Butterflied lamb shoulder & lemon potato wedges
Ask your PnP butcher to debone and butterfly the lamb for you or visit www.pnp.co.za/freshliving for a step-by-step guide.
- 6 PnP garlic cloves
- 80 ml fresh oregano, chopped
- 45 ml coriander seeds, toasted
- 60 ml freshly squeezed lemon juice and grated peel of 1 lemon
- 1 PnP lemon peel, grated
- 1 lamb shoulder, butterflied
- 1 handful PnP flat-leaf parsley, for serving
- 10 medium PnP potatoes, peeled and quartered lengthways
- 1 head PnP garlic
- 1 medium lemon, thinly sliced
- 1 cup PnP dry white wine
- 1 glug PnP olive oil
- 1 dash salt and milled pepper
- Preheat oven to 180ºC.
- Toss potatoes, garlic and lemon in a pan with wine andplenty of olive oil.
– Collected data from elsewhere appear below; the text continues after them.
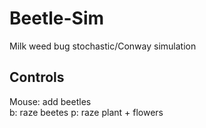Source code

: # Beetle-Sim
Milk weed bug stochastic/Conway simulation  
## Controls
Mouse: add beetles  
b: raze beetes
p: raze plant + flowers
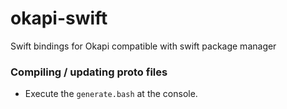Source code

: # okapi-swift
Swift bindings for Okapi compatible with swift package manager

### Compiling / updating proto files
* Execute the `generate.bash` at the console.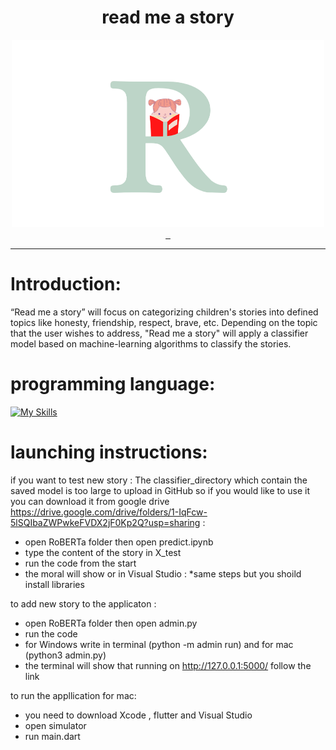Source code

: <h1 align="center">read me a story </h3>

<div align="center">
  
  <a href="https://github.com/reemaowerdi/GP1">
    <img src="./logo1.png"" alt="Logo" width="500" height="300">
  </a>

</div>
<hr>



# Introduction:
  
  
“Read me a story” will focus on categorizing children's stories into defined topics like honesty, friendship, respect, brave, etc. Depending on the topic that the user wishes to address, "Read me a story" will apply a classifier model based on machine-learning algorithms to classify the stories. 


# programming language: 


[![My Skills](https://skillicons.dev/icons?i=vscode,html,python,dart)](https://skillicons.dev)

# launching instructions:

if you want to test new story :
The classifier_directory which contain the saved model is too large to upload in GitHub so if you would like to use it you can download it from google drive  https://drive.google.com/drive/folders/1-IqFcw-5lSQIbaZWPwkeFVDX2jF0Kp2Q?usp=sharing :

* open RoBERTa folder then open predict.ipynb 
* type the content of the story in X_test
* run the code from the start
* the moral will show 
or in  Visual Studio : 
*same steps but you shoild install libraries 


to add new story to the applicaton :
* open RoBERTa folder then open admin.py 
* run the code 
* for Windows write in terminal (python -m admin run) and for mac (python3 admin.py)
* the terminal will show that running on http://127.0.0.1:5000/ follow the link  

to run the appllication for mac: 
* you need to download Xcode , flutter and Visual Studio
* open simulator 
* run main.dart 
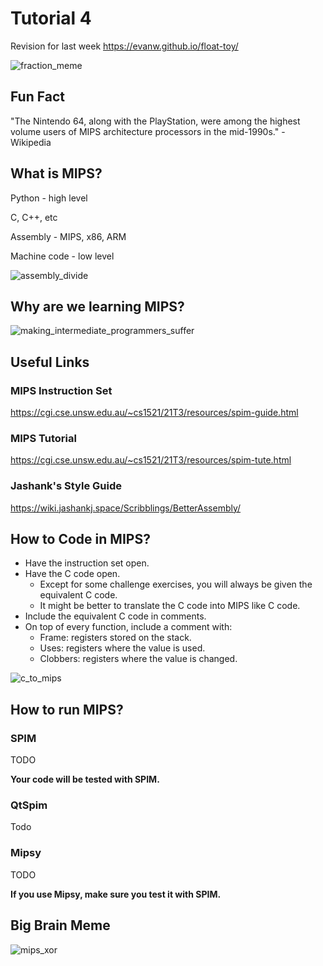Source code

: # Tutorial 4

Revision for last week https://evanw.github.io/float-toy/

![fraction_meme](fraction_meme.png)

## Fun Fact

"The Nintendo 64, along with the PlayStation, were among the highest volume users of MIPS architecture processors in the mid-1990s." - Wikipedia

## What is MIPS?

Python - high level

C, C++, etc

Assembly - MIPS, x86, ARM

Machine code - low level

![assembly_divide](assembly_divide.png)

## Why are we learning MIPS?

![making_intermediate_programmers_suffer](making_intermediate_programmers_suffer.png)


## Useful Links

### MIPS Instruction Set

https://cgi.cse.unsw.edu.au/~cs1521/21T3/resources/spim-guide.html

### MIPS Tutorial

https://cgi.cse.unsw.edu.au/~cs1521/21T3/resources/spim-tute.html

### Jashank's Style Guide

https://wiki.jashankj.space/Scribblings/BetterAssembly/


## How to Code in MIPS?

- Have the instruction set open.
- Have the C code open.
    - Except for some challenge exercises, you will always be given the equivalent C code.
    - It might be better to translate the C code into MIPS like C code.
- Include the equivalent C code in comments.
- On top of every function, include a comment with:
    - Frame: registers stored on the stack.
    - Uses: registers where the value is used.
    - Clobbers: registers where the value is changed.

![c_to_mips](c_to_mips.jpg)


## How to run MIPS?

### SPIM

TODO

**Your code will be tested with SPIM.**

### QtSpim

Todo

### Mipsy

TODO

**If you use Mipsy, make sure you test it with SPIM.**

## Big Brain Meme

![mips_xor](mips_xor.png)
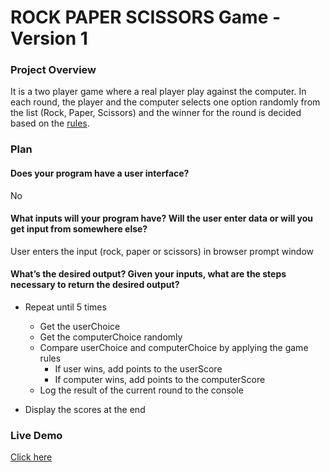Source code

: # ROCK PAPER SCISSORS Game - Version 1

### Project Overview

It is a two player game where a real player play against the computer. In each round, the player and the computer selects one option randomly from the list (Rock, Paper, Scissors) and the winner for the round is decided based on the [rules](./README.md#game-rules).

### Plan

#### Does your program have a user interface?

No

#### What inputs will your program have? Will the user enter data or will you get input from somewhere else?

User enters the input (rock, paper or scissors) in browser prompt window

#### What’s the desired output? Given your inputs, what are the steps necessary to return the desired output?

- Repeat until 5 times

  - Get the userChoice
  - Get the computerChoice randomly
  - Compare userChoice and computerChoice by applying the game rules
    - If user wins, add points to the userScore
    - If computer wins, add points to the computerScore
  - Log the result of the current round to the console

- Display the scores at the end

### Live Demo

[Click here](https://himagiri06.github.io/rock-paper-scissors/)
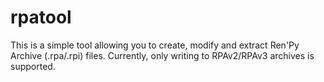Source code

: # rpatool
This is a simple tool allowing you to create, modify and extract Ren'Py Archive (.rpa/.rpi) files. Currently, only writing to RPAv2/RPAv3 archives is supported.

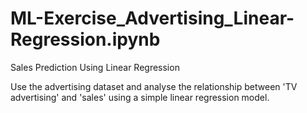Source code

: # ML-Exercise_Advertising_Linear-Regression.ipynb
Sales Prediction Using Linear Regression

Use the advertising dataset and analyse the relationship between 'TV advertising' and 'sales' using a simple linear regression model.
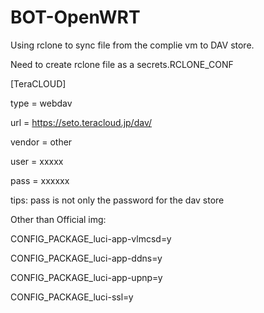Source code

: # BOT-OpenWRT

Using rclone to sync file from the complie vm to DAV store.

Need to create rclone file as a secrets.RCLONE_CONF

[TeraCLOUD]

type = webdav

url = https://seto.teracloud.jp/dav/

vendor = other

user = xxxxx

pass = xxxxxx

tips: pass is not only the password for the dav store

Other than Official img:

CONFIG_PACKAGE_luci-app-vlmcsd=y

CONFIG_PACKAGE_luci-app-ddns=y

CONFIG_PACKAGE_luci-app-upnp=y

CONFIG_PACKAGE_luci-ssl=y
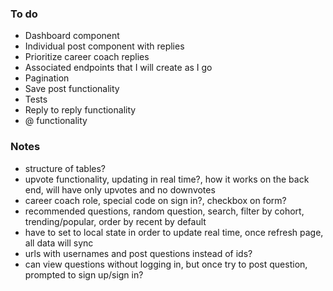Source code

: ### To do
- Dashboard component
- Individual post component with replies
- Prioritize career coach replies
- Associated endpoints that I will create as I go
- Pagination
- Save post functionality
- Tests
- Reply to reply functionality
- @ functionality

### Notes
- structure of tables?
- upvote functionality, updating in real time?, how it works on the back end, will have only upvotes and no downvotes
- career coach role, special code on sign in?, checkbox on form?
- recommended questions, random question, search, filter by cohort, trending/popular, order by recent by default
- have to set to local state in order to update real time, once refresh page, all data will sync
- urls with usernames and post questions instead of ids?
- can view questions without logging in, but once try to post question, prompted to sign up/sign in?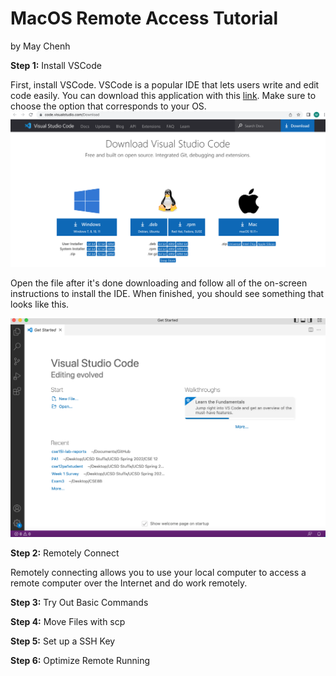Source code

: # MacOS Remote Access Tutorial
by May Chenh

**Step 1:** Install VSCode

First, install VSCode. VSCode is a popular IDE that lets users write and edit code easily. You can download this application with this [link](https://code.visualstudio.com/Download). Make sure to choose the option that corresponds to your OS.
![Image](vscode.png)

Open the file after it's done downloading and follow all of the on-screen instructions to install the IDE. When finished, you should see something that looks like this.

![Image](vscodehome.png)

**Step 2:** Remotely Connect

Remotely connecting allows you to use your local computer to access a remote computer over the Internet and do work remotely. 

**Step 3:** Try Out Basic Commands

**Step 4:** Move Files with scp

**Step 5:** Set up a SSH Key

**Step 6:** Optimize Remote Running
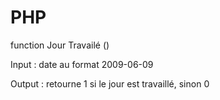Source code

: PHP
===

function Jour Travailé ()

Input : date au format 2009-06-09

Output : retourne 1 si le jour est travaillé, sinon 0
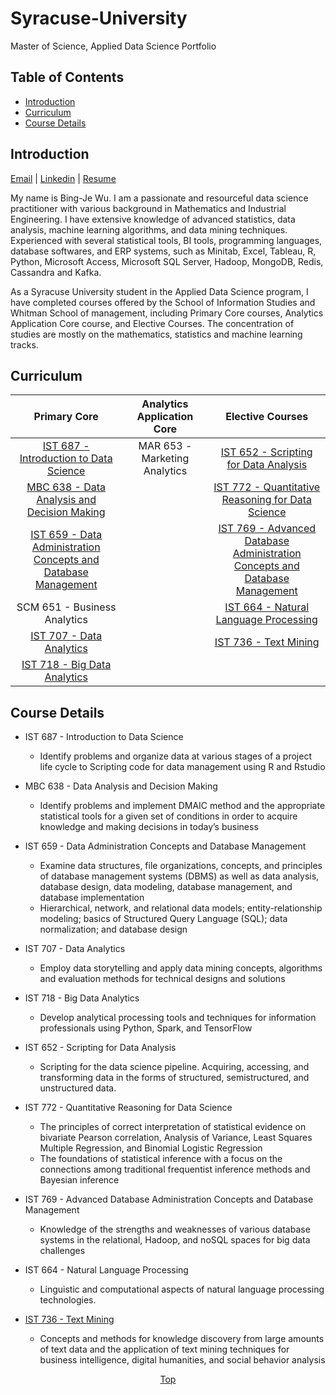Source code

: # Syracuse-University
Master of Science, Applied Data Science Portfolio

## Table of Contents
* [Introduction](#introduction)
* [Curriculum](#curriculum)
* [Course Details](#course-details)
  



## Introduction

<a href="mailto: bwu117@g.syr.edu">Email</a> |
<a href="https://www.linkedin.com/in/bing-je-wu">Linkedin</a> <i class="fa fa-linkedin"></i> |
<a href="https://www.dropbox.com/s/peyg5ew762tll89/Resume.pdf?dl=0">Resume</a> 
 
My name is Bing-Je Wu. I am a passionate and resourceful data science practitioner with various background in Mathematics and Industrial Engineering. I have extensive knowledge of advanced statistics, data analysis, machine learning algorithms, and data mining techniques. Experienced with several statistical tools, BI tools, programming languages, database softwares, and ERP systems, such as Minitab, Excel, Tableau, R, Python, Microsoft Access, Microsoft SQL Server, Hadoop, MongoDB, Redis, Cassandra and Kafka.  

As a Syracuse University student in the Applied Data Science program, I have completed courses offered by the School of Information Studies and Whitman School of management, including Primary Core courses, Analytics Application Core course, and Elective Courses. The concentration of studies are mostly on the mathematics, statistics and machine learning tracks. 
  
  


## Curriculum
<table>
<thead>
<tr>
<th align="center">Primary Core</th>
<th align="center">Analytics Application Core</th>
<th align="center">Elective Courses</th>
</tr>
</thead>

<tbody>

<tr>
<td align="center"><a href="#ist687">IST 687 - Introduction to Data Science</a></td>
<td align="center">MAR 653 - Marketing Analytics</td>
<td align="center"><a href="#ist652">IST 652 - Scripting for Data Analysis</td>
</tr>

<tr>
<td align="center"><a href="#mbc638">MBC 638 - Data Analysis and Decision Making</a></td>
<td align="center"></td>
<td align="center"><a href="#ist772">IST 772 - Quantitative Reasoning for Data Science</a></td>
</tr>

<tr>
<td align="center"><a href="#ist659">IST 659 - Data Administration<br/> Concepts and Database Management</a></td>
<td align="center"></td>
<td align="center"><a href="#ist769">IST 769 - Advanced Database<br/> Administration Concepts and Database Management</a></td>
</tr>

<tr>
<td align="center">SCM 651 - Business Analytics</td>
<td align="center"></td>
<td align="center"><a href="#ist664">IST 664 - Natural Language Processing</a></td>
</tr>

<tr>
<td align="center"><a href="#ist707">IST 707 - Data Analytics</a></td>
<td align="center"></td>
<td align="center"><a href="#ist736">IST 736 - Text Mining</a></td>
</tr>

<tr>
<td align="center" ><a href="#ist718">IST 718 - Big Data Analytics</a></td>
<td align="center"></td>
<td align="center"></td>
</tr>

</tbody>
</table>

  
  


## Course Details
* <span id="ist687">IST 687 - Introduction to Data Science</span>
	- Identify problems and organize data at various stages of a project life cycle to Scripting code for data management using R and Rstudio

* <span id="mbc638">MBC 638 - Data Analysis and Decision Making</span>
	- Identify problems and implement DMAIC method and the appropriate statistical tools for a given set of conditions in order to acquire knowledge and making decisions in today’s business

* <span id="ist659">IST 659 - Data Administration Concepts and Database Management</span>
	- Examine data structures, file organizations, concepts, and principles of database management systems (DBMS) as well as data analysis, database design, data modeling, database management, and database implementation
	- Hierarchical, network, and relational data models; entity-relationship modeling; basics of Structured Query Language (SQL); data normalization; and database design

* <span id="ist707">IST 707 - Data Analytics</span>
	- Employ data storytelling and apply data mining concepts, algorithms and evaluation methods for technical designs and solutions

* <span id="ist718">IST 718 - Big Data Analytics</span>
	- Develop analytical processing tools and techniques for information professionals using Python, Spark, and TensorFlow

* <span id="ist652">IST 652 - Scripting for Data Analysis</span>
	- Scripting for the data science pipeline. Acquiring, accessing, and transforming data in the forms of structured, semistructured, and unstructured data.

* <span id="ist772">IST 772 - Quantitative Reasoning for Data Science</span>
	- The principles of correct interpretation of statistical evidence on bivariate Pearson correlation, Analysis of Variance, Least Squares Multiple Regression, and Binomial Logistic Regression 
	- The foundations of statistical inference with a focus on the connections among traditional frequentist inference methods and Bayesian inference

* <span id="ist769">IST 769 - Advanced Database Administration Concepts and Database Management</span>
	- Knowledge of the strengths and weaknesses of various database systems in the relational, Hadoop, and noSQL spaces for big data challenges

* <span id="ist664">IST 664 - Natural Language Processing</span>
	- Linguistic and computational aspects of natural language processing technologies.

* [<span id="ist736">IST 736 - Text Mining</span>](https://github.com/bing020815/text_prediction_application)
	- Concepts and methods for knowledge discovery from large amounts of text data and the application of text mining techniques for business intelligence, digital humanities, and social behavior analysis


[<p align='center'>Top</p>](#syracuse-university)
Season.
- Roast for 45-60 minutes or until liquid has evaporated and potatoes have softened and browned.
- Grind garlic, oreganum, coriander seeds, lemon juice and peel with a pestle and mortar and grind well.
- Open lamb out and rub meat all over with spice mixture.
- Allow to marinate for at least 2 hours.
- Season meat and cook under a preheated grill, or over medium-hot coals for about 6-7 minutes a side or until well charred but still slightly pink in the middle. Allow to rest for 15 minutes covered in foil.
- Slice meat, scatter with parsley and serve with potato wedges.
Another good idea
- Slow roast lamb by adding 1 cup (250ml) beef stock and ½ bottle (375ml) white wine, cover with foil and roast at 160°C for 4 hours. Remove foil and brown at 180°C for 15 minutes before serving.